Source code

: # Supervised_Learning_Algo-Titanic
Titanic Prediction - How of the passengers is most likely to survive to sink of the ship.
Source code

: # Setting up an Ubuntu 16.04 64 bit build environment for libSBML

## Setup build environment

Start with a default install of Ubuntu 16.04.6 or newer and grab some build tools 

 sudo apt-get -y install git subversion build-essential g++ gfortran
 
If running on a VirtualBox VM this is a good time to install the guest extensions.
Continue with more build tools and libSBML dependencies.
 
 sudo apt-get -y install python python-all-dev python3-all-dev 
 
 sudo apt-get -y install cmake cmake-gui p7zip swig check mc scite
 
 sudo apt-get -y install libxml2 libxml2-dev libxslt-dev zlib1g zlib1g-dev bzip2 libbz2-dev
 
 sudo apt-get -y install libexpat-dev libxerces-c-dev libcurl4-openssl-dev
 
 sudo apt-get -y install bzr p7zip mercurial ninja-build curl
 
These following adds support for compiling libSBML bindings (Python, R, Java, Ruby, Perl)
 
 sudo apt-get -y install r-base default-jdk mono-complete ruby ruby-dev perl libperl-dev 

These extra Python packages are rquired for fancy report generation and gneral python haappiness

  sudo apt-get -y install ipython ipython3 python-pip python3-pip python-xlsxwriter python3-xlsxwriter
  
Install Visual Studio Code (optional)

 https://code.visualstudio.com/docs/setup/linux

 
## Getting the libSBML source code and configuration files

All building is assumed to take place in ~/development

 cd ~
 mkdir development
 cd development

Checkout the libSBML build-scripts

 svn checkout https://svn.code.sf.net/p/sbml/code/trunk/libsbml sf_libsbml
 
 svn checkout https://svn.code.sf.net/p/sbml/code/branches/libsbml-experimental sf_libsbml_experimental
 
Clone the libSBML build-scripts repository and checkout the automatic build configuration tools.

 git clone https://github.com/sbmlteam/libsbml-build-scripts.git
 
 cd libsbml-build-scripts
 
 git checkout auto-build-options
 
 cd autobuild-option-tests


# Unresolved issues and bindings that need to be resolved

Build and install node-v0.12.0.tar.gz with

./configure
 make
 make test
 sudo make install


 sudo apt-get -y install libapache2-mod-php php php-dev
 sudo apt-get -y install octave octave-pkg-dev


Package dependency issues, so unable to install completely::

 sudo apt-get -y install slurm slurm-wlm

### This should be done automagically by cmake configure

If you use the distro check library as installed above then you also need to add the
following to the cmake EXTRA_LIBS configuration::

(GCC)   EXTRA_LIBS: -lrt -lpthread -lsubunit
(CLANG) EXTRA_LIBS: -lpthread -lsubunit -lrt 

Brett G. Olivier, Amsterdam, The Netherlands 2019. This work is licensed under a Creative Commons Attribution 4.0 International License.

-- Your objective --
Retype only this range exactly: the first line of the data through the line where "cd autobuild-option-tests" appears.

-- Answer to this problem --
Source code

: # Supervised_Learning_Algo-Titanic
Titanic Prediction - How of the passengers is most likely to survive to sink of the ship.
Source code

: # Setting up an Ubuntu 16.04 64 bit build environment for libSBML

## Setup build environment

Start with a default install of Ubuntu 16.04.6 or newer and grab some build tools 

 sudo apt-get -y install git subversion build-essential g++ gfortran
 
If running on a VirtualBox VM this is a good time to install the guest extensions.
Continue with more build tools and libSBML dependencies.
 
 sudo apt-get -y install python python-all-dev python3-all-dev 
 
 sudo apt-get -y install cmake cmake-gui p7zip swig check mc scite
 
 sudo apt-get -y install libxml2 libxml2-dev libxslt-dev zlib1g zlib1g-dev bzip2 libbz2-dev
 
 sudo apt-get -y install libexpat-dev libxerces-c-dev libcurl4-openssl-dev
 
 sudo apt-get -y install bzr p7zip mercurial ninja-build curl
 
These following adds support for compiling libSBML bindings (Python, R, Java, Ruby, Perl)
 
 sudo apt-get -y install r-base default-jdk mono-complete ruby ruby-dev perl libperl-dev 

These extra Python packages are rquired for fancy report generation and gneral python haappiness

  sudo apt-get -y install ipython ipython3 python-pip python3-pip python-xlsxwriter python3-xlsxwriter
  
Install Visual Studio Code (optional)

 https://code.visualstudio.com/docs/setup/linux

 
## Getting the libSBML source code and configuration files

All building is assumed to take place in ~/development

 cd ~
 mkdir development
 cd development

Checkout the libSBML build-scripts

 svn checkout https://svn.code.sf.net/p/sbml/code/trunk/libsbml sf_libsbml
 
 svn checkout https://svn.code.sf.net/p/sbml/code/branches/libsbml-experimental sf_libsbml_experimental
 
Clone the libSBML build-scripts repository and checkout the automatic build configuration tools.

 git clone https://github.com/sbmlteam/libsbml-build-scripts.git
 
 cd libsbml-build-scripts
 
 git checkout auto-build-options
 
 cd autobuild-option-tests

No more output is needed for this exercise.